- _Work to complete_
Output exactly the lines from the one with "still get human-readable" through the last line of the data below, both included, and nothing more.

- _Input material_
━━━━━━━━━━━━━━━━━━━━

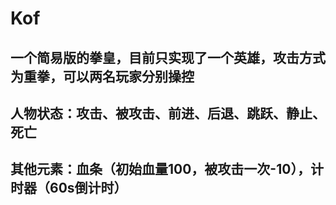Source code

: # Kof
## 一个简易版的拳皇，目前只实现了一个英雄，攻击方式为重拳，可以两名玩家分别操控  
## 人物状态：攻击、被攻击、前进、后退、跳跃、静止、死亡
## 其他元素：血条（初始血量100，被攻击一次-10），计时器（60s倒计时）
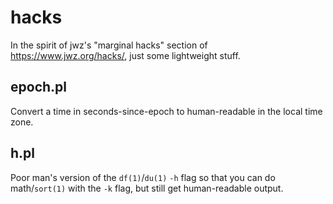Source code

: # hacks
In the spirit of jwz's "marginal hacks" section of
https://www.jwz.org/hacks/, just some lightweight stuff.

## epoch.pl
Convert a time in seconds-since-epoch to human-readable in the
local time zone.

## h.pl
Poor man's version of the `df(1)`/`du(1)` `-h` flag so that you can do
math/`sort(1)` with the `-k` flag, but still get human-readable
output.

━━━━━━━━━━━━━━━━━━━━

- _Result of this exercise_
math/`sort(1)` with the `-k` flag, but still get human-readable
output.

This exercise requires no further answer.